Over 90% QE Soft-X-ray CMOS Sensor

Japanese Applied Physics Express Journal publishes a paper "High-exposure-durability, high-quantum-efficiency (>90%) backside-illuminated soft-X-ray CMOS sensor" by Tetsuo Harada, Nobukazu Teranishi, Takeo Watanabe, Quan Zhou, Jan Bogaerts, and Xinyang Wang from University of Hyogo, Shizuoka University, and Gpixel.

"We develop a high-quantum-efficiency, high-exposure-durability backside-illuminated CMOS image sensor for soft-X-ray detection. The backside fabrication process is optimized to reduce the dead-layer thickness, and the Si-layer thickness is increased to 9.5 μm to reduce radiation damage. Our sensor demonstrates a high quantum efficiency of greater than 90% in the photon-energy range of 80–1000 eV. Further, its EUV-regime efficiency is ~100% because the dead-layer thickness is only 5 nm. The readout noise is as low as 2.5 e− rms and the frame rate as high as 48 fps, which makes the device practical for general soft X-ray experiments.
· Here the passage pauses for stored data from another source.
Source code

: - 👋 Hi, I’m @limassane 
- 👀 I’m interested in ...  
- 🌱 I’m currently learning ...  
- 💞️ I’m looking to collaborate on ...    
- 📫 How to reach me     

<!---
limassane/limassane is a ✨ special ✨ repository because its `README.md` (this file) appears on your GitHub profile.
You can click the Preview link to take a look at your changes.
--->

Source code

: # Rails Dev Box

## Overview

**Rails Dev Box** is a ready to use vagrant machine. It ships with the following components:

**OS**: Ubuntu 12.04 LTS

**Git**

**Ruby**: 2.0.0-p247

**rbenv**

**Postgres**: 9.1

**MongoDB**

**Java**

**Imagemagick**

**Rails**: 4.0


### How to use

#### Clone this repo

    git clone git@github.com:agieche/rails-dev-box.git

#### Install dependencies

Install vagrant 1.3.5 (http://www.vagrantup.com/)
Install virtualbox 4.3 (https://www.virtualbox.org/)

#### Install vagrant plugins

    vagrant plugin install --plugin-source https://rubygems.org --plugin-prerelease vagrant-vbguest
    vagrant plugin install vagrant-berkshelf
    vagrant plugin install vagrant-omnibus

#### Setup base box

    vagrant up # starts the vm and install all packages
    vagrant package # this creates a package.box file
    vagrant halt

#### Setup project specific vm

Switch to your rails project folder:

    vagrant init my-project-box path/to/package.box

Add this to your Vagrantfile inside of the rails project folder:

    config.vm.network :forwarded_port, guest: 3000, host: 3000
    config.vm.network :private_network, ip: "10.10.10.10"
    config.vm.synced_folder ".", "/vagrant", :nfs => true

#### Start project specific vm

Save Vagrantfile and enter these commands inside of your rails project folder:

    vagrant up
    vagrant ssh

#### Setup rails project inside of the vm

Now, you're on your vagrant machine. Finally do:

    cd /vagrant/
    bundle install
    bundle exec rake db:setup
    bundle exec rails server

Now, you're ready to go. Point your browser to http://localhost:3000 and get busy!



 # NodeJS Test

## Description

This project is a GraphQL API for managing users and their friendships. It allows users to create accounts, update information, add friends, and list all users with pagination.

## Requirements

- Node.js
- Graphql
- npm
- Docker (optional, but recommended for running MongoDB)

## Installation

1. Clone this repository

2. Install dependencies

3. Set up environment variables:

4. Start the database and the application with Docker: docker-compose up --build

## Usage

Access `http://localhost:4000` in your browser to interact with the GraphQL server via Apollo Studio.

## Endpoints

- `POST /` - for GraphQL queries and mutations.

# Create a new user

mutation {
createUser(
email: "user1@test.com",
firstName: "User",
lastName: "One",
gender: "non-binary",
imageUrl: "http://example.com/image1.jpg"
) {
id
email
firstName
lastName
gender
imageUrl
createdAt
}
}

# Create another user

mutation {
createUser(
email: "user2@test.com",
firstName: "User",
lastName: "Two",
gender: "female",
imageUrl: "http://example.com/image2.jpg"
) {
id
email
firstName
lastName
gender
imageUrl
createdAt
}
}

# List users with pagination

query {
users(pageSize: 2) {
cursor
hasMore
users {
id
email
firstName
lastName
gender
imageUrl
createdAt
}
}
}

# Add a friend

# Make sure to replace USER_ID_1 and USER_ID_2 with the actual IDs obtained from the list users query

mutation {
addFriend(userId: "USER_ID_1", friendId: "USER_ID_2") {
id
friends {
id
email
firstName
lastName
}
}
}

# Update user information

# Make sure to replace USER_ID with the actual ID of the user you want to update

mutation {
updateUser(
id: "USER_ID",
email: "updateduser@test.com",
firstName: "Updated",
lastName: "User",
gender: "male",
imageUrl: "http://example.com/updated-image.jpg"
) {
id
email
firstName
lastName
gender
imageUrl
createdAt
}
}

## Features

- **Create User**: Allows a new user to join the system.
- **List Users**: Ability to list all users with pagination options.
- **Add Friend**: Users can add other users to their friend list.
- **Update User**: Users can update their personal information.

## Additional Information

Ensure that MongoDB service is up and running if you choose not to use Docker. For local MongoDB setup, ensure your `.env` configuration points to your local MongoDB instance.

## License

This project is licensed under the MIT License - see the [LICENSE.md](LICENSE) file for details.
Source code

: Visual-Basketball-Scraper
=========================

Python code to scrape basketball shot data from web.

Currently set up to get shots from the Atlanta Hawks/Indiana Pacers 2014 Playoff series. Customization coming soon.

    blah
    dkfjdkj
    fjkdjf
...we developed a new CMOS sensor with further improvements to the backside process to afford a thicker Si layer of 9.5 μm; we called this sensor the SP3 sensor. This soft-X-ray/EUV-regime SP3 image sensor is also based on the Gpixel BSI CMOS image sensor, GSENSE400SQBSI. ...We made two changes to the backside fabrication process for the SP3 relative to the SBSA: the silicon thickness was changed from 3.5 to 9.5 μm to suppress radiation damage, and that the implantation energy was decreased by one digit to reduce the non-sensitive-layer thickness. Our CMOS sensor adopts a rolling shutter and a high dynamic range (HDR) scheme using the double-conversion gain method, and has 2048 (H) × 2048 (V) 11 μm pixels.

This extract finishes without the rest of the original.